> Records:
*** Begin section ***
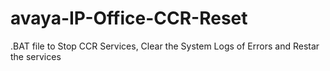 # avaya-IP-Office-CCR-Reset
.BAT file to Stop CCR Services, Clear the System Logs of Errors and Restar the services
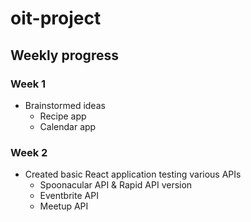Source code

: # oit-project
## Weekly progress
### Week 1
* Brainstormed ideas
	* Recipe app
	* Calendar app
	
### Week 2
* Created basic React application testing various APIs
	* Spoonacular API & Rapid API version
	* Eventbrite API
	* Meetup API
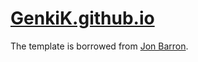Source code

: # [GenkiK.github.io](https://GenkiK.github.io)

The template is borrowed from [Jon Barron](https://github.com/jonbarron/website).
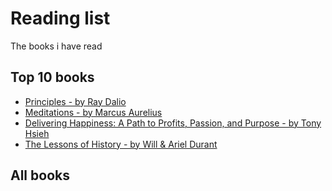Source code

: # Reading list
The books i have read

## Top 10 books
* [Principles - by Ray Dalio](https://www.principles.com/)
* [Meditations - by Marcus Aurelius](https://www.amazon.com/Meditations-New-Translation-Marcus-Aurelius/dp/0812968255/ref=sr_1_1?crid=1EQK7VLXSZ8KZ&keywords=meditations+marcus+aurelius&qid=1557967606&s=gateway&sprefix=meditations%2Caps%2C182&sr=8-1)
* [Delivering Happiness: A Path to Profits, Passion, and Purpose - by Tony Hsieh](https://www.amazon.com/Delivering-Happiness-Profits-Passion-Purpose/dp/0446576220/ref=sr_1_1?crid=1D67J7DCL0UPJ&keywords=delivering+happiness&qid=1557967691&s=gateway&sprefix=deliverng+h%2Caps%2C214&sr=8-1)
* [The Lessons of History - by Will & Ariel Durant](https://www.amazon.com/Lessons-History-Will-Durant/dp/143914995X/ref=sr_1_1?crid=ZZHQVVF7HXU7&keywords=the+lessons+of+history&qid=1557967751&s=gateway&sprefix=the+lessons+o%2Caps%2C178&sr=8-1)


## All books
*** End section ***
*** Begin section ***
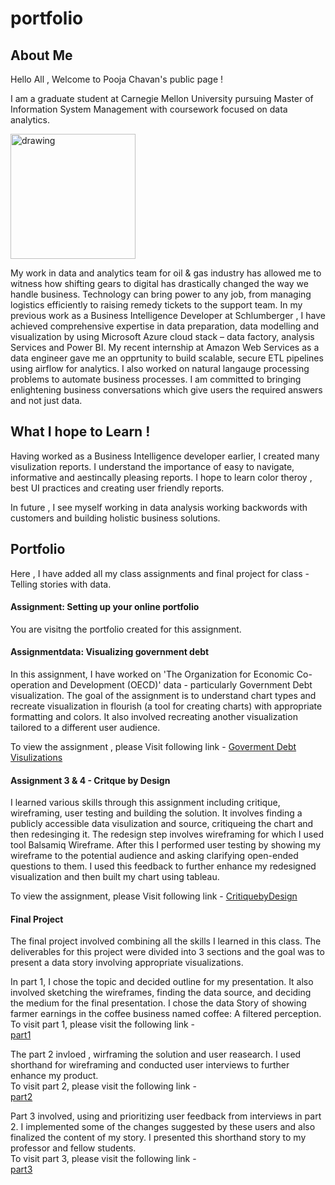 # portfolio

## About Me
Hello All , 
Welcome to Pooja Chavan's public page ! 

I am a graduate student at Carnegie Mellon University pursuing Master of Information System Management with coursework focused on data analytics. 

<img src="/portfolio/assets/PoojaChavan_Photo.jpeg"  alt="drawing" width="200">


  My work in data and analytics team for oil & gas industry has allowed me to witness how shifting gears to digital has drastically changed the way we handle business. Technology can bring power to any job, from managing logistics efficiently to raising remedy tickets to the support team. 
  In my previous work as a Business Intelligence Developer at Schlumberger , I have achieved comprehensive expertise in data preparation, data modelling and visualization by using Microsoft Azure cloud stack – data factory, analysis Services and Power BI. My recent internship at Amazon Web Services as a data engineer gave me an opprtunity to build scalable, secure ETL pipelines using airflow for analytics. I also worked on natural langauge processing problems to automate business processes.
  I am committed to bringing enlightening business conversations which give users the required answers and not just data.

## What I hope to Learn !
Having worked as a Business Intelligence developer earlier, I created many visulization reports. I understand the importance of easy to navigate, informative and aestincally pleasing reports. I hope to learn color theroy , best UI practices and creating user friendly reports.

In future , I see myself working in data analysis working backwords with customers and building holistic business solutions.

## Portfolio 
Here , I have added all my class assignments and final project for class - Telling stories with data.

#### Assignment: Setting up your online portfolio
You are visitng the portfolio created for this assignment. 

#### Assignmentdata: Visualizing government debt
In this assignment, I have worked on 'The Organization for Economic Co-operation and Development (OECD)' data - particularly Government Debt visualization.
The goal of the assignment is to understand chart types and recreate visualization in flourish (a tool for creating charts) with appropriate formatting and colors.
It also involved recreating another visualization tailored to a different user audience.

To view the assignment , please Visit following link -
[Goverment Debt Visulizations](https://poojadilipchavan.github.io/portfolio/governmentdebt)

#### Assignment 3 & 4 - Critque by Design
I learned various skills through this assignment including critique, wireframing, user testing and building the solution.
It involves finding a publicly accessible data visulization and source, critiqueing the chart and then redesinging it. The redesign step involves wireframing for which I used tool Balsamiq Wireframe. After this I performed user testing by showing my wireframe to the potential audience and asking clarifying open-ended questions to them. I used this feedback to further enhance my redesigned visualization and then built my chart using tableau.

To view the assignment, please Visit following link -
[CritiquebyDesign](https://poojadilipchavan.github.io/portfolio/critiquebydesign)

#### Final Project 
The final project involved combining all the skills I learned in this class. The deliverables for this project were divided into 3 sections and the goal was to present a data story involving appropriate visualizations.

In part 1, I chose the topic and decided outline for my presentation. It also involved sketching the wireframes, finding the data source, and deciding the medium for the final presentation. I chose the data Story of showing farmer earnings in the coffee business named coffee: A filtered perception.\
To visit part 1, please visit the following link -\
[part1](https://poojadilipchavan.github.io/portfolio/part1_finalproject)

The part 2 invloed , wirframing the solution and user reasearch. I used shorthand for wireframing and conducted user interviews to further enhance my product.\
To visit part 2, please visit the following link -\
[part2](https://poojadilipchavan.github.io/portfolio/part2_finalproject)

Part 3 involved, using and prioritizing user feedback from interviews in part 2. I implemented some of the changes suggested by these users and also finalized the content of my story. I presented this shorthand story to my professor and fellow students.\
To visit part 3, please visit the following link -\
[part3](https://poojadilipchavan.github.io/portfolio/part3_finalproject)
*** End section ***
> Task details: Each line in the entries above, starting at the line with "# Reading list" and ending at the line with "## All books", is to be printed exactly, and only those lines.

> Exercise solution:
: # Reading list
The books i have read

## Top 10 books
* [Principles - by Ray Dalio](https://www.principles.com/)
* [Meditations - by Marcus Aurelius](https://www.amazon.com/Meditations-New-Translation-Marcus-Aurelius/dp/0812968255/ref=sr_1_1?crid=1EQK7VLXSZ8KZ&keywords=meditations+marcus+aurelius&qid=1557967606&s=gateway&sprefix=meditations%2Caps%2C182&sr=8-1)
* [Delivering Happiness: A Path to Profits, Passion, and Purpose - by Tony Hsieh](https://www.amazon.com/Delivering-Happiness-Profits-Passion-Purpose/dp/0446576220/ref=sr_1_1?crid=1D67J7DCL0UPJ&keywords=delivering+happiness&qid=1557967691&s=gateway&sprefix=deliverng+h%2Caps%2C214&sr=8-1)
* [The Lessons of History - by Will & Ariel Durant](https://www.amazon.com/Lessons-History-Will-Durant/dp/143914995X/ref=sr_1_1?crid=ZZHQVVF7HXU7&keywords=the+lessons+of+history&qid=1557967751&s=gateway&sprefix=the+lessons+o%2Caps%2C178&sr=8-1)


## All books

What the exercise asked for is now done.